**EXERCISE DATA**
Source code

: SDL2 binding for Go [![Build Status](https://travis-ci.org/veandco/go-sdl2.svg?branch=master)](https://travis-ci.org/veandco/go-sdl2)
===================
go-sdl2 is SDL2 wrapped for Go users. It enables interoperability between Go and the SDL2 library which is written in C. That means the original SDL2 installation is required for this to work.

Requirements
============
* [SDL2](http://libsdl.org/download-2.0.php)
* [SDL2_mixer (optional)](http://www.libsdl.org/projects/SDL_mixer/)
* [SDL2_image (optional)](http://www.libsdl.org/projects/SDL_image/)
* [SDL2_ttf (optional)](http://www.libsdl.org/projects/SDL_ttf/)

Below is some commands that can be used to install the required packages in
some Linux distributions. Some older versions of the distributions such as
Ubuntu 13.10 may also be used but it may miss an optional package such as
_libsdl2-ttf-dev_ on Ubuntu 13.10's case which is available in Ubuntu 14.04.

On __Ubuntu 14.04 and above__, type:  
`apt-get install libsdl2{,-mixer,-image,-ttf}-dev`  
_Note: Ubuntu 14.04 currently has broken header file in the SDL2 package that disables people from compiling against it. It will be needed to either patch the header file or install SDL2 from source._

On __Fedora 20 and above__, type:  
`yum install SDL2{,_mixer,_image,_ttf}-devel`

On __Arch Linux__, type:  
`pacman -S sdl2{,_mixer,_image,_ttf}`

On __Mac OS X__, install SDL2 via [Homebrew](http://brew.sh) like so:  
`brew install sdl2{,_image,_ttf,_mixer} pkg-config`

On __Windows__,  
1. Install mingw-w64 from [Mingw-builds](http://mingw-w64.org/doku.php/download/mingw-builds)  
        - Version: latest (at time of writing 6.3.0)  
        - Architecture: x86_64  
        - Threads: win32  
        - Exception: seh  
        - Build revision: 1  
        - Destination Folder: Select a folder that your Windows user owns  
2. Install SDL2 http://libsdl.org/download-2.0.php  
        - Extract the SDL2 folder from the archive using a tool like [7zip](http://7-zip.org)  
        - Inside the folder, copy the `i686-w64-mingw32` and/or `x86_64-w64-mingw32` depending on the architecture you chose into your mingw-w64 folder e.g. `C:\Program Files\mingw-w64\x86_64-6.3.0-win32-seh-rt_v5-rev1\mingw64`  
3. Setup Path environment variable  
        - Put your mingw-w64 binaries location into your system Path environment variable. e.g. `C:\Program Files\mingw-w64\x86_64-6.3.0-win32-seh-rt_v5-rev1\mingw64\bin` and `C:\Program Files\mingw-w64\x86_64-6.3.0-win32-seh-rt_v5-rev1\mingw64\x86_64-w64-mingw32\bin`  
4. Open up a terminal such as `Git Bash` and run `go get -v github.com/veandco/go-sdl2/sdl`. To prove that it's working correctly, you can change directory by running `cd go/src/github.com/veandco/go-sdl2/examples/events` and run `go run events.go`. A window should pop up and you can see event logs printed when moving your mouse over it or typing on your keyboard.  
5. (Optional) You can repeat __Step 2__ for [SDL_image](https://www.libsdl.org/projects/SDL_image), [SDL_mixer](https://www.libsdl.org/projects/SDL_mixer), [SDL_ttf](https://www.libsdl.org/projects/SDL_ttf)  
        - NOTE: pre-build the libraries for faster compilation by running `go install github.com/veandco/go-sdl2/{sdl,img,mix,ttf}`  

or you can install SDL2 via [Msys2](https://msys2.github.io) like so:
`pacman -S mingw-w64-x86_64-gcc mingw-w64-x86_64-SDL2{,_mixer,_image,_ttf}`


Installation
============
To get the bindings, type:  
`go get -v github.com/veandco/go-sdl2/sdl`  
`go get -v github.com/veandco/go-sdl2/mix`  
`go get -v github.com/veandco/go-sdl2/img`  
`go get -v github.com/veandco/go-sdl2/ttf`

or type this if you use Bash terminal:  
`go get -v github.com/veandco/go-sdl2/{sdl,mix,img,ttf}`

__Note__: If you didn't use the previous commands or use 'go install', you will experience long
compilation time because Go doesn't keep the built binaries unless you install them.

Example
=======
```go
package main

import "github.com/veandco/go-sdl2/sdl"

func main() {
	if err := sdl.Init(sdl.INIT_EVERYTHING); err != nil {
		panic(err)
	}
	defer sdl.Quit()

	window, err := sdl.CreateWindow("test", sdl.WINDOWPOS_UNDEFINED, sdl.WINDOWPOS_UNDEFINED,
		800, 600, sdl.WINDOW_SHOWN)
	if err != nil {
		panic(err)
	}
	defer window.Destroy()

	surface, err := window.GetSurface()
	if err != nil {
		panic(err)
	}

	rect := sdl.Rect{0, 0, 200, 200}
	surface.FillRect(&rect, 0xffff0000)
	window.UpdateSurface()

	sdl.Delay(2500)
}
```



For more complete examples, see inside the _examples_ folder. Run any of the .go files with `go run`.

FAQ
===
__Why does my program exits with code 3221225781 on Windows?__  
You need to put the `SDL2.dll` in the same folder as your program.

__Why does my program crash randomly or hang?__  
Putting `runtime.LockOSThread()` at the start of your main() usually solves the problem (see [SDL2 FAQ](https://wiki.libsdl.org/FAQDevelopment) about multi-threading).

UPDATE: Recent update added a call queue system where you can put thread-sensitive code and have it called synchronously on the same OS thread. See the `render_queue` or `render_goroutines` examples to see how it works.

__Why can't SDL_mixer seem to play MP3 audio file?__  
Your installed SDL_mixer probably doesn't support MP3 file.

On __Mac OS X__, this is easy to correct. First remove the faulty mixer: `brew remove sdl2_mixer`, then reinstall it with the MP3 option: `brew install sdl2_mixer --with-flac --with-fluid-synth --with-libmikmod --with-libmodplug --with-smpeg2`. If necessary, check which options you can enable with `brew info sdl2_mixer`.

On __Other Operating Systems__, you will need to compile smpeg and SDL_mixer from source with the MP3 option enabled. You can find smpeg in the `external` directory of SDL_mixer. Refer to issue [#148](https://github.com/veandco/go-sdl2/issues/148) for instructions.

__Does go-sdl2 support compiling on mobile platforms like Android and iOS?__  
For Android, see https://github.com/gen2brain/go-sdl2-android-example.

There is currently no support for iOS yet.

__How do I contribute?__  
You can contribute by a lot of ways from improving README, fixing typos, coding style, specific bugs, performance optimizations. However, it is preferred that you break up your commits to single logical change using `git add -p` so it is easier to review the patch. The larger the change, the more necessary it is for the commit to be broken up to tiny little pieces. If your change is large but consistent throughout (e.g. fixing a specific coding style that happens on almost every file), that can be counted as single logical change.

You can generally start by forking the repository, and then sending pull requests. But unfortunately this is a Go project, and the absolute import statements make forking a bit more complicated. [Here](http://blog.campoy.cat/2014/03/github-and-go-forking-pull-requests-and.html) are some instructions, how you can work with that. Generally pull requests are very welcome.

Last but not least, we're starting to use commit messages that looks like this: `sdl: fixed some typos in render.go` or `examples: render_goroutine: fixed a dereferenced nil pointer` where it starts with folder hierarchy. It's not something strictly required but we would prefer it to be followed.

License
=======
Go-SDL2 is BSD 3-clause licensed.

**TASK DIRECTIONS**
Once you have read the listing, retype it in full, word for word.

**RESULT OF THIS TASK**
Source code

: SDL2 binding for Go [![Build Status](https://travis-ci.org/veandco/go-sdl2.svg?branch=master)](https://travis-ci.org/veandco/go-sdl2)
===================
go-sdl2 is SDL2 wrapped for Go users. It enables interoperability between Go and the SDL2 library which is written in C. That means the original SDL2 installation is required for this to work.

Requirements
============
* [SDL2](http://libsdl.org/download-2.0.php)
* [SDL2_mixer (optional)](http://www.libsdl.org/projects/SDL_mixer/)
* [SDL2_image (optional)](http://www.libsdl.org/projects/SDL_image/)
* [SDL2_ttf (optional)](http://www.libsdl.org/projects/SDL_ttf/)

Below is some commands that can be used to install the required packages in
some Linux distributions. Some older versions of the distributions such as
Ubuntu 13.10 may also be used but it may miss an optional package such as
_libsdl2-ttf-dev_ on Ubuntu 13.10's case which is available in Ubuntu 14.04.

On __Ubuntu 14.04 and above__, type:  
`apt-get install libsdl2{,-mixer,-image,-ttf}-dev`  
_Note: Ubuntu 14.04 currently has broken header file in the SDL2 package that disables people from compiling against it. It will be needed to either patch the header file or install SDL2 from source._

On __Fedora 20 and above__, type:  
`yum install SDL2{,_mixer,_image,_ttf}-devel`

On __Arch Linux__, type:  
`pacman -S sdl2{,_mixer,_image,_ttf}`

On __Mac OS X__, install SDL2 via [Homebrew](http://brew.sh) like so:  
`brew install sdl2{,_image,_ttf,_mixer} pkg-config`

On __Windows__,  
1. Install mingw-w64 from [Mingw-builds](http://mingw-w64.org/doku.php/download/mingw-builds)  
        - Version: latest (at time of writing 6.3.0)  
        - Architecture: x86_64  
        - Threads: win32  
        - Exception: seh  
        - Build revision: 1  
        - Destination Folder: Select a folder that your Windows user owns  
2. Install SDL2 http://libsdl.org/download-2.0.php  
        - Extract the SDL2 folder from the archive using a tool like [7zip](http://7-zip.org)  
        - Inside the folder, copy the `i686-w64-mingw32` and/or `x86_64-w64-mingw32` depending on the architecture you chose into your mingw-w64 folder e.g. `C:\Program Files\mingw-w64\x86_64-6.3.0-win32-seh-rt_v5-rev1\mingw64`  
3. Setup Path environment variable  
        - Put your mingw-w64 binaries location into your system Path environment variable. e.g. `C:\Program Files\mingw-w64\x86_64-6.3.0-win32-seh-rt_v5-rev1\mingw64\bin` and `C:\Program Files\mingw-w64\x86_64-6.3.0-win32-seh-rt_v5-rev1\mingw64\x86_64-w64-mingw32\bin`  
4. Open up a terminal such as `Git Bash` and run `go get -v github.com/veandco/go-sdl2/sdl`. To prove that it's working correctly, you can change directory by running `cd go/src/github.com/veandco/go-sdl2/examples/events` and run `go run events.go`. A window should pop up and you can see event logs printed when moving your mouse over it or typing on your keyboard.  
5. (Optional) You can repeat __Step 2__ for [SDL_image](https://www.libsdl.org/projects/SDL_image), [SDL_mixer](https://www.libsdl.org/projects/SDL_mixer), [SDL_ttf](https://www.libsdl.org/projects/SDL_ttf)  
        - NOTE: pre-build the libraries for faster compilation by running `go install github.com/veandco/go-sdl2/{sdl,img,mix,ttf}`  

or you can install SDL2 via [Msys2](https://msys2.github.io) like so:
`pacman -S mingw-w64-x86_64-gcc mingw-w64-x86_64-SDL2{,_mixer,_image,_ttf}`


Installation
============
To get the bindings, type:  
`go get -v github.com/veandco/go-sdl2/sdl`  
`go get -v github.com/veandco/go-sdl2/mix`  
`go get -v github.com/veandco/go-sdl2/img`  
`go get -v github.com/veandco/go-sdl2/ttf`

or type this if you use Bash terminal:  
`go get -v github.com/veandco/go-sdl2/{sdl,mix,img,ttf}`

__Note__: If you didn't use the previous commands or use 'go install', you will experience long
compilation time because Go doesn't keep the built binaries unless you install them.

Example
=======
```go
package main

import "github.com/veandco/go-sdl2/sdl"

func main() {
	if err := sdl.Init(sdl.INIT_EVERYTHING); err != nil {
		panic(err)
	}
	defer sdl.Quit()

	window, err := sdl.CreateWindow("test", sdl.WINDOWPOS_UNDEFINED, sdl.WINDOWPOS_UNDEFINED,
		800, 600, sdl.WINDOW_SHOWN)
	if err != nil {
		panic(err)
	}
	defer window.Destroy()

	surface, err := window.GetSurface()
	if err != nil {
		panic(err)
	}

	rect := sdl.Rect{0, 0, 200, 200}
	surface.FillRect(&rect, 0xffff0000)
	window.UpdateSurface()

	sdl.Delay(2500)
}
```



For more complete examples, see inside the _examples_ folder. Run any of the .go files with `go run`.

FAQ
===
__Why does my program exits with code 3221225781 on Windows?__  
You need to put the `SDL2.dll` in the same folder as your program.

__Why does my program crash randomly or hang?__  
Putting `runtime.LockOSThread()` at the start of your main() usually solves the problem (see [SDL2 FAQ](https://wiki.libsdl.org/FAQDevelopment) about multi-threading).

UPDATE: Recent update added a call queue system where you can put thread-sensitive code and have it called synchronously on the same OS thread. See the `render_queue` or `render_goroutines` examples to see how it works.

__Why can't SDL_mixer seem to play MP3 audio file?__  
Your installed SDL_mixer probably doesn't support MP3 file.

On __Mac OS X__, this is easy to correct. First remove the faulty mixer: `brew remove sdl2_mixer`, then reinstall it with the MP3 option: `brew install sdl2_mixer --with-flac --with-fluid-synth --with-libmikmod --with-libmodplug --with-smpeg2`. If necessary, check which options you can enable with `brew info sdl2_mixer`.

On __Other Operating Systems__, you will need to compile smpeg and SDL_mixer from source with the MP3 option enabled. You can find smpeg in the `external` directory of SDL_mixer. Refer to issue [#148](https://github.com/veandco/go-sdl2/issues/148) for instructions.

__Does go-sdl2 support compiling on mobile platforms like Android and iOS?__  
For Android, see https://github.com/gen2brain/go-sdl2-android-example.

There is currently no support for iOS yet.

__How do I contribute?__  
You can contribute by a lot of ways from improving README, fixing typos, coding style, specific bugs, performance optimizations. However, it is preferred that you break up your commits to single logical change using `git add -p` so it is easier to review the patch. The larger the change, the more necessary it is for the commit to be broken up to tiny little pieces. If your change is large but consistent throughout (e.g. fixing a specific coding style that happens on almost every file), that can be counted as single logical change.

You can generally start by forking the repository, and then sending pull requests. But unfortunately this is a Go project, and the absolute import statements make forking a bit more complicated. [Here](http://blog.campoy.cat/2014/03/github-and-go-forking-pull-requests-and.html) are some instructions, how you can work with that. Generally pull requests are very welcome.

Last but not least, we're starting to use commit messages that looks like this: `sdl: fixed some typos in render.go` or `examples: render_goroutine: fixed a dereferenced nil pointer` where it starts with folder hierarchy. It's not something strictly required but we would prefer it to be followed.

License
=======
Go-SDL2 is BSD 3-clause licensed.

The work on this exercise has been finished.